Instructions to follow => The expected result is a verbatim repetition of the lines from the start of the entries through the line containing "categories: [package, develop]", with the pictures removed.
######
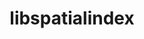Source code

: ---
title: "libspatialindex"
layout: cache
categories: [package, develop]
meta: {"versions": ["1.9.3"], "compilers": ["apple-clang@=14.0.0", "apple-clang@=14.0.3", "gcc@=11.3.0", "gcc@=7.3.1"], "oss": ["amzn2", "ubuntu22.04", "ventura"], "platforms": ["darwin", "linux"], "targets": ["aarch64", "ivybridge", "x86_64_v3"], "stacks": ["ml-darwin-aarch64-mps", "ml-linux-x86_64-cpu", "ml-linux-x86_64-cuda", "root"], "num_specs": 17, "num_specs_by_stack": {"root": 17, "ml-darwin-aarch64-mps": 1, "ml-linux-x86_64-cpu": 2, "ml-linux-x86_64-cuda": 2}}
spec_details: [{"hash": "f4z5kdck6lvksmupeefsigandbjpfg35", "compiler": "apple-clang@=14.0.0", "versions": ["1.9.3"], "os": "ventura", "platform": "darwin", "target": "aarch64", "variants": ["build_system=cmake", "build_type=Release", "generator=make", "~ipo"], "stacks": ["root"], "size": "-", "tarball": "https://binaries.spack.io/develop/build_cache/darwin-ventura-aarch64/apple-clang-14.0.0/libspatialindex-1.9.3/darwin-ventura-aarch64-apple-clang-14.0.0-libspatialindex-1.9.3-f4z5kdck6lvksmupeefsigandbjpfg35.spack"}, {"hash": "2v7mpur4tuw6qri4qwggexj7rggvr5dp", "compiler": "apple-clang@=14.0.0", "versions": ["1.9.3"], "os": "ventura", "platform": "darwin", "target": "aarch64", "variants": ["build_system=cmake", "build_type=Release", "generator=make", "~ipo"], "stacks": ["root", "ml-darwin-aarch64-mps"], "size": "-", "tarball": "https://binaries.spack.io/develop/build_cache/darwin-ventura-aarch64/apple-clang-14.0.0/libspatialindex-1.9.3/darwin-ventura-aarch64-apple-clang-14.0.0-libspatialindex-1.9.3-2v7mpur4tuw6qri4qwggexj7rggvr5dp.spack"}, {"hash": "tznolk4uax5xnnprmqdm6qipuanyytuh", "compiler": "apple-clang@=14.0.0", "versions": ["1.9.3"], "os": "ventura", "platform": "darwin", "target": "aarch64", "variants": ["build_system=cmake", "build_type=Release", "generator=make", "~ipo"], "stacks": ["root"], "size": "-", "tarball": "https://binaries.spack.io/develop/build_cache/darwin-ventura-aarch64/apple-clang-14.0.0/libspatialindex-1.9.3/darwin-ventura-aarch64-apple-clang-14.0.0-libspatialindex-1.9.3-tznolk4uax5xnnprmqdm6qipuanyytuh.spack"}, {"hash": "rhdrpov62a4kppiuumrrfuxoybzbgx6c", "compiler": "apple-clang@=14.0.3", "versions": ["1.9.3"], "os": "ventura", "platform": "darwin", "target": "aarch64", "variants": ["build_system=cmake", "build_type=Release", "generator=make", "~ipo"], "stacks": ["root"], "size": "-", "tarball": "https://binaries.spack.io/develop/build_cache/darwin-ventura-aarch64/apple-clang-14.0.3/libspatialindex-1.9.3/darwin-ventura-aarch64-apple-clang-14.0.3-libspatialindex-1.9.3-rhdrpov62a4kppiuumrrfuxoybzbgx6c.spack"}, {"hash": "rza7fko4ngj3atu2fxmvisqe3genkj4h", "compiler": "gcc@=7.3.1", "versions": ["1.9.3"], "os": "amzn2", "platform": "linux", "target": "ivybridge", "variants": ["build_system=cmake", "build_type=RelWithDebInfo", "~ipo"], "stacks": ["root"], "size": "-", "tarball": "https://binaries.spack.io/develop/build_cache/linux-amzn2-ivybridge/gcc-7.3.1/libspatialindex-1.9.3/linux-amzn2-ivybridge-gcc-7.3.1-libspatialindex-1.9.3-rza7fko4ngj3atu2fxmvisqe3genkj4h.spack"}, {"hash": "begotpmtdg274rlik77ocubxck2atfr6", "compiler": "gcc@=7.3.1", "versions": ["1.9.3"], "os": "amzn2", "platform": "linux", "target": "ivybridge", "variants": ["build_system=cmake", "build_type=RelWithDebInfo", "~ipo"], "stacks": ["root"], "size": "-", "tarball": "https://binaries.spack.io/develop/build_cache/linux-amzn2-ivybridge/gcc-7.3.1/libspatialindex-1.9.3/linux-amzn2-ivybridge-gcc-7.3.1-libspatialindex-1.9.3-begotpmtdg274rlik77ocubxck2atfr6.spack"}, {"hash": "h7ed66v5faav4yrmkdrsbueaeyqe3v3s", "compiler": "gcc@=7.3.1", "versions": ["1.9.3"], "os": "amzn2", "platform": "linux", "target": "x86_64_v3", "variants": ["build_system=cmake", "build_type=RelWithDebInfo", "~ipo"], "stacks": ["root"], "size": "-", "tarball": "https://binaries.spack.io/develop/build_cache/linux-amzn2-x86_64_v3/gcc-7.3.1/libspatialindex-1.9.3/linux-amzn2-x86_64_v3-gcc-7.3.1-libspatialindex-1.9.3-h7ed66v5faav4yrmkdrsbueaeyqe3v3s.spack"}, {"hash": "mzimoypsayzadhbrp7qv2k4ymtconsja", "compiler": "gcc@=7.3.1", "versions": ["1.9.3"], "os": "amzn2", "platform": "linux", "target": "x86_64_v3", "variants": ["build_system=cmake", "build_type=RelWithDebInfo", "~ipo"], "stacks": ["root"], "size": "-", "tarball": "https://binaries.spack.io/develop/build_cache/linux-amzn2-x86_64_v3/gcc-7.3.1/libspatialindex-1.9.3/linux-amzn2-x86_64_v3-gcc-7.3.1-libspatialindex-1.9.3-mzimoypsayzadhbrp7qv2k4ymtconsja.spack"}, {"hash": "cwouzpkpu4mhkekctidva6aozyqakj3r", "compiler": "gcc@=7.3.1", "versions": ["1.9.3"], "os": "amzn2", "platform": "linux", "target": "x86_64_v3", "variants": ["build_type=RelWithDebInfo", "~ipo"], "stacks": ["root"], "size": "-", "tarball": "https://binaries.spack.io/develop/build_cache/linux-amzn2-x86_64_v3/gcc-7.3.1/libspatialindex-1.9.3/linux-amzn2-x86_64_v3-gcc-7.3.1-libspatialindex-1.9.3-cwouzpkpu4mhkekctidva6aozyqakj3r.spack"}, {"hash": "t34kasakqgrajritltipq3ngeww2lvd3", "compiler": "gcc@=7.3.1", "versions": ["1.9.3"], "os": "amzn2", "platform": "linux", "target": "x86_64_v3", "variants": ["build_type=RelWithDebInfo", "~ipo"], "stacks": ["root"], "size": "-", "tarball": "https://binaries.spack.io/develop/build_cache/linux-amzn2-x86_64_v3/gcc-7.3.1/libspatialindex-1.9.3/linux-amzn2-x86_64_v3-gcc-7.3.1-libspatialindex-1.9.3-t34kasakqgrajritltipq3ngeww2lvd3.spack"}, {"hash": "oyzfb22m4m2nwra3htw3kucntrbtom5l", "compiler": "gcc@=7.3.1", "versions": ["1.9.3"], "os": "amzn2", "platform": "linux", "target": "x86_64_v3", "variants": ["build_system=cmake", "build_type=RelWithDebInfo", "~ipo"], "stacks": ["root"], "size": "-", "tarball": "https://binaries.spack.io/develop/build_cache/linux-amzn2-x86_64_v3/gcc-7.3.1/libspatialindex-1.9.3/linux-amzn2-x86_64_v3-gcc-7.3.1-libspatialindex-1.9.3-oyzfb22m4m2nwra3htw3kucntrbtom5l.spack"}, {"hash": "rg3qsh2vj3r7c5xfmp3xkkxqgls6hhc7", "compiler": "gcc@=7.3.1", "versions": ["1.9.3"], "os": "amzn2", "platform": "linux", "target": "x86_64_v3", "variants": ["build_system=cmake", "build_type=RelWithDebInfo", "generator=make", "~ipo"], "stacks": ["root"], "size": "-", "tarball": "https://binaries.spack.io/develop/build_cache/linux-amzn2-x86_64_v3/gcc-7.3.1/libspatialindex-1.9.3/linux-amzn2-x86_64_v3-gcc-7.3.1-libspatialindex-1.9.3-rg3qsh2vj3r7c5xfmp3xkkxqgls6hhc7.spack"}, {"hash": "ppjxmsg737zpflgjkm7webbgukalrpqm", "compiler": "gcc@=11.3.0", "versions": ["1.9.3"], "os": "ubuntu22.04", "platform": "linux", "target": "x86_64_v3", "variants": ["build_system=cmake", "build_type=Release", "generator=make", "~ipo"], "stacks": ["ml-linux-x86_64-cpu", "root", "ml-linux-x86_64-cuda"], "size": "-", "tarball": "https://binaries.spack.io/develop/build_cache/linux-ubuntu22.04-x86_64_v3/gcc-11.3.0/libspatialindex-1.9.3/linux-ubuntu22.04-x86_64_v3-gcc-11.3.0-libspatialindex-1.9.3-ppjxmsg737zpflgjkm7webbgukalrpqm.spack"}, {"hash": "gifstcips7e5yb34hsqti3fwsc36xbci", "compiler": "gcc@=11.3.0", "versions": ["1.9.3"], "os": "ubuntu22.04", "platform": "linux", "target": "x86_64_v3", "variants": ["build_system=cmake", "build_type=Release", "generator=make", "~ipo"], "stacks": ["root"], "size": "-", "tarball": "https://binaries.spack.io/develop/build_cache/linux-ubuntu22.04-x86_64_v3/gcc-11.3.0/libspatialindex-1.9.3/linux-ubuntu22.04-x86_64_v3-gcc-11.3.0-libspatialindex-1.9.3-gifstcips7e5yb34hsqti3fwsc36xbci.spack"}, {"hash": "22tmwqxl6rqizc4hu3jrvpejvddgdh3u", "compiler": "gcc@=11.3.0", "versions": ["1.9.3"], "os": "ubuntu22.04", "platform": "linux", "target": "x86_64_v3", "variants": ["build_system=cmake", "build_type=RelWithDebInfo", "generator=make", "~ipo"], "stacks": ["root"], "size": "-", "tarball": "https://binaries.spack.io/develop/build_cache/linux-ubuntu22.04-x86_64_v3/gcc-11.3.0/libspatialindex-1.9.3/linux-ubuntu22.04-x86_64_v3-gcc-11.3.0-libspatialindex-1.9.3-22tmwqxl6rqizc4hu3jrvpejvddgdh3u.spack"}, {"hash": "zyixcshp7jnj2mh6pxmj2tu4wawgfgwg", "compiler": "gcc@=11.3.0", "versions": ["1.9.3"], "os": "ubuntu22.04", "platform": "linux", "target": "x86_64_v3", "variants": ["build_system=cmake", "build_type=Release", "generator=make", "~ipo"], "stacks": ["ml-linux-x86_64-cpu", "root", "ml-linux-x86_64-cuda"], "size": "-", "tarball": "https://binaries.spack.io/develop/build_cache/linux-ubuntu22.04-x86_64_v3/gcc-11.3.0/libspatialindex-1.9.3/linux-ubuntu22.04-x86_64_v3-gcc-11.3.0-libspatialindex-1.9.3-zyixcshp7jnj2mh6pxmj2tu4wawgfgwg.spack"}, {"hash": "podz5tvz324dnpccm3fbolp3rwatci6t", "compiler": "gcc@=11.3.0", "versions": ["1.9.3"], "os": "ubuntu22.04", "platform": "linux", "target": "x86_64_v3", "variants": ["build_system=cmake", "build_type=Release", "generator=make", "~ipo"], "stacks": ["root"], "size": "-", "tarball": "https://binaries.spack.io/develop/build_cache/linux-ubuntu22.04-x86_64_v3/gcc-11.3.0/libspatialindex-1.9.3/linux-ubuntu22.04-x86_64_v3-gcc-11.3.0-libspatialindex-1.9.3-podz5tvz324dnpccm3fbolp3rwatci6t.spack"}]
---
######
Exercise solution =>
Source code

: ---
title: "libspatialindex"
layout: cache
categories: [package, develop]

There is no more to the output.